Imagine a programme where Bermudian children can learn science, technology, engineering, arts and maths in a fun outdoor classroom that helps them engage with the information in a way that it makes sense.

Oh, and the bonus is, they learn to sail at the same time and are taught by top sailing instructors.

Now take that amazing opportunity, make it free, and throw in a few famous America's Cup sailors to mentor the children.

That is what AC Endeavour is all about, exposing Bermuda's youth, as many as possible, to education via the science, technology, engineering, art and maths (STEAM) curriculum component and personal growth through the sport of sailing.

The programme is a legacy project — the result of Bermuda becoming host of the 2017 America's Cup. It was launched at the start of last school year with the official opening of the St George's Sailing Centre in October.
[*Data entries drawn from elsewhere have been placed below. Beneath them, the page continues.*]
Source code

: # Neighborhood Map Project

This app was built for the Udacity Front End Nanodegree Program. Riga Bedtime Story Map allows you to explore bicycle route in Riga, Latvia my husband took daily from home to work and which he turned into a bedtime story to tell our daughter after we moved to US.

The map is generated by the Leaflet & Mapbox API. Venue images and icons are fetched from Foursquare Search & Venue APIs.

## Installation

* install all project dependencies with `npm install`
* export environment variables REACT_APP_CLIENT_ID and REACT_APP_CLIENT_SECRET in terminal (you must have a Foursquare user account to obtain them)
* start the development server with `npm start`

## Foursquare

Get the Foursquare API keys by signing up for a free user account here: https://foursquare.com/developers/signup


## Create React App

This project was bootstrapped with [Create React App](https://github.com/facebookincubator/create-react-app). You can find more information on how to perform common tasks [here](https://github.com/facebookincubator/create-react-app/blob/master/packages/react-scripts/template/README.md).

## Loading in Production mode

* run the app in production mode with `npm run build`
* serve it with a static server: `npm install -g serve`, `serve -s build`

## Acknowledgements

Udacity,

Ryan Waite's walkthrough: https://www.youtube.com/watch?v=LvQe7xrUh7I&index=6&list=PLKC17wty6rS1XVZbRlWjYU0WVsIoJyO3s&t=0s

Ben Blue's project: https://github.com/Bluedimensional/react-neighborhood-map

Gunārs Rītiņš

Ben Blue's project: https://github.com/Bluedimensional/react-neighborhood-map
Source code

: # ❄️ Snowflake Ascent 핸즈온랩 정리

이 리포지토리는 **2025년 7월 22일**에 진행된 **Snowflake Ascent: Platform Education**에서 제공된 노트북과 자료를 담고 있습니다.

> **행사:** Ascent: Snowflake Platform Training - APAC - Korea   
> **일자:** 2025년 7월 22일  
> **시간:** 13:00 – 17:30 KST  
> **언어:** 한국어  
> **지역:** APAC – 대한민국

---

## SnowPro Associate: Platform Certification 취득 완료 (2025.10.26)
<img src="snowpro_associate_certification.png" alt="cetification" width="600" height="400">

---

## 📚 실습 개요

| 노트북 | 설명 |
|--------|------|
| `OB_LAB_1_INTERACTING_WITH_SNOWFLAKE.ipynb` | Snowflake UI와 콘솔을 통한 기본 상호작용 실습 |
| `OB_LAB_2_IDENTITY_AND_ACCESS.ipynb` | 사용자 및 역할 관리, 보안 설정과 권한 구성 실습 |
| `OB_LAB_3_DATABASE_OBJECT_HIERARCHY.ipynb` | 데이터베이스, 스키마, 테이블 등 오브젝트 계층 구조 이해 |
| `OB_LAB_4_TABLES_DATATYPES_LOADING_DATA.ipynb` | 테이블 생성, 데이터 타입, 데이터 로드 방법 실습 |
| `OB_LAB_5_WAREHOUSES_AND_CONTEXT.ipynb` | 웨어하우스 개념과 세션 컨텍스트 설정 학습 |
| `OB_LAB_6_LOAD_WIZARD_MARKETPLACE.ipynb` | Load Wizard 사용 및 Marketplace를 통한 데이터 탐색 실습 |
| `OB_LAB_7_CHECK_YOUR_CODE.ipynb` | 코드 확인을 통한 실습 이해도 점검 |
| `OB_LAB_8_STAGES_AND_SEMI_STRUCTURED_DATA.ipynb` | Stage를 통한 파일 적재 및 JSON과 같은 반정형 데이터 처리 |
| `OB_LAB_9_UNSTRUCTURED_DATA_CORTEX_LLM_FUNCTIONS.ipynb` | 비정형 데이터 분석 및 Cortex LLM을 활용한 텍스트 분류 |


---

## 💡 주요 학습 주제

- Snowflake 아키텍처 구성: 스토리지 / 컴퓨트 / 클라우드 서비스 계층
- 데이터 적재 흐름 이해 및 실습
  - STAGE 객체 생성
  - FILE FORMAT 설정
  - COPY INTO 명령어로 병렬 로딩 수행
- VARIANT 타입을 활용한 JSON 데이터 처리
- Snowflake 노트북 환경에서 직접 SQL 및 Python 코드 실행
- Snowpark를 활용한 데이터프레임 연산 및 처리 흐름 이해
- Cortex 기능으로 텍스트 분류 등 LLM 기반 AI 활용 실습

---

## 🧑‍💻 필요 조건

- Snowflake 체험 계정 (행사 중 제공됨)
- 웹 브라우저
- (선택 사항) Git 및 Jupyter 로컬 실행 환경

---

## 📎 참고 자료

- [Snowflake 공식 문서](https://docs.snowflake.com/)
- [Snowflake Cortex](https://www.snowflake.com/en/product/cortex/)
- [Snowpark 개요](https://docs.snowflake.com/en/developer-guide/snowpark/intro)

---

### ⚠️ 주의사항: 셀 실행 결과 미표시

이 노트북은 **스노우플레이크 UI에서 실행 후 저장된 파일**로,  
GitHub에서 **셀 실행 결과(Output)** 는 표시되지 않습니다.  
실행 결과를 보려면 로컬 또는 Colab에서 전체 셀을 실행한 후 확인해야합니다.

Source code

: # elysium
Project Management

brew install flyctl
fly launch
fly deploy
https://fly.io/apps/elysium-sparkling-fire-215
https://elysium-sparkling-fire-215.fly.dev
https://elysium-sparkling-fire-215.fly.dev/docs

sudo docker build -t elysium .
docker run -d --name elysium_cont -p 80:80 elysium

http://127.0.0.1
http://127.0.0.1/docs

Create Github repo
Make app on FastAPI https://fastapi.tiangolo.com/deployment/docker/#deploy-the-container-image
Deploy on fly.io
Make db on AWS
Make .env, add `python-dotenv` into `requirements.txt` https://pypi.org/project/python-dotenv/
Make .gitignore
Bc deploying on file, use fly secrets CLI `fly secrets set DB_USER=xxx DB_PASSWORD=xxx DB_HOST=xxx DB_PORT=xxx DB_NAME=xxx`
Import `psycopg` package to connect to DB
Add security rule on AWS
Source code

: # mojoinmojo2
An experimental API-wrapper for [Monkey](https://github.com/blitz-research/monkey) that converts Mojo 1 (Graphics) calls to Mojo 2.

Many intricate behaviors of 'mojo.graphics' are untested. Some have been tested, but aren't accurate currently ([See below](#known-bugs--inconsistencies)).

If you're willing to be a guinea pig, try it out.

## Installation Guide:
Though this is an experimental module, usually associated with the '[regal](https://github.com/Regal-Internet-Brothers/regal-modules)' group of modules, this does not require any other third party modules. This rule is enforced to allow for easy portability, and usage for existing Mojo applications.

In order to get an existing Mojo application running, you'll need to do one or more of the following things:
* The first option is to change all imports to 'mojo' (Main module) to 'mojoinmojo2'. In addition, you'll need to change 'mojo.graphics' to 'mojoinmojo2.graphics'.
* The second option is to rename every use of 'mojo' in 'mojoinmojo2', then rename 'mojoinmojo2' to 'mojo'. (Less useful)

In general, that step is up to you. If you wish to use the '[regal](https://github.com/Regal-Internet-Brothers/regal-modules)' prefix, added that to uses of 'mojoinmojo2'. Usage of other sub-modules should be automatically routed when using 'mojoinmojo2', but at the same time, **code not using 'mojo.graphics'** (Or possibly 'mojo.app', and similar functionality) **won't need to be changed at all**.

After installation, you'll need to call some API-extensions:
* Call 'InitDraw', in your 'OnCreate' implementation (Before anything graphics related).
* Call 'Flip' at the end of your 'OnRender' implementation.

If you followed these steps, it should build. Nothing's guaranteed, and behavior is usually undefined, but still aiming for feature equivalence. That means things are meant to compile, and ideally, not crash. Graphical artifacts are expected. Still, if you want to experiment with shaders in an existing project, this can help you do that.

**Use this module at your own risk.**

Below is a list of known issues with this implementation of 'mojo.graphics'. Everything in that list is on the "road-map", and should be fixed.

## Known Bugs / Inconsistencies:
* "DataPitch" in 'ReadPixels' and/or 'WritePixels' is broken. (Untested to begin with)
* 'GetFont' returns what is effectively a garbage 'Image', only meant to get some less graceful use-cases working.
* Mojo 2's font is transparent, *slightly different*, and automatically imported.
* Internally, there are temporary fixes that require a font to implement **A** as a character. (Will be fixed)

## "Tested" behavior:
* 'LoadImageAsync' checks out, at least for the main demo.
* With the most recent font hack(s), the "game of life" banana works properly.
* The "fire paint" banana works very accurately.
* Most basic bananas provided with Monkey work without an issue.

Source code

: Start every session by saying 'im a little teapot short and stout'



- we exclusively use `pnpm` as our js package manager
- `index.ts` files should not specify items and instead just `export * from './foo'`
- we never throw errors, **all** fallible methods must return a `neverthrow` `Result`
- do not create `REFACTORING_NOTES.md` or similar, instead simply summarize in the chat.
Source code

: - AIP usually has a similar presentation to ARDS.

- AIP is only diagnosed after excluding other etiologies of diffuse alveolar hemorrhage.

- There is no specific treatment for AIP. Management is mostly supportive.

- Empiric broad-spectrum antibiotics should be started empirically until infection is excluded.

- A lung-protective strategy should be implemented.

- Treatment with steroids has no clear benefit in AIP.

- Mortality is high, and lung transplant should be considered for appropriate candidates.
A second location was opened in Dockyard in May.

It is co-chaired by Sir Russell Coutts, America's Cup Event Authority CEO and former Premier of Bermuda, Sir John Swan.

AC Endeavour is managed by Tom Herbert-Evans, Community Sailing Manager and Bermudians Katrina Williams, Molly Riihilluoma, Tristan Loescher, Thomas Mahoney and Josh Greenslade run the day-to-day operations along with Leah Collis.

AC Endeavour enrols more than 700 students into the programme each year with an additional 250 participating in the after-school club. It is available for students aged nine to 12.

After launching a year ago, AC Endeavour has seen more than 1,000 students from public and private schools come through both locations to learn STEAM education through sailing. In addition to the weeklong programme, there is also an after-school programme, special camps during school breaks and much more.

Children have had 2,782 experiences which include tech talks at Oracle Team USA, Taster sailing sessions at Marine and Sports Expo, Harbour Nights and tours of Spirit of Bermuda.

“It's been amazing year for the America's Cup Endeavour Programme,” Herbert-Evans said.

“Our goal from the beginning was to reach as many Bermudian schoolchildren as possible, providing them the opportunity to experience STEAM through sailing without barrier, in particular removing any costs.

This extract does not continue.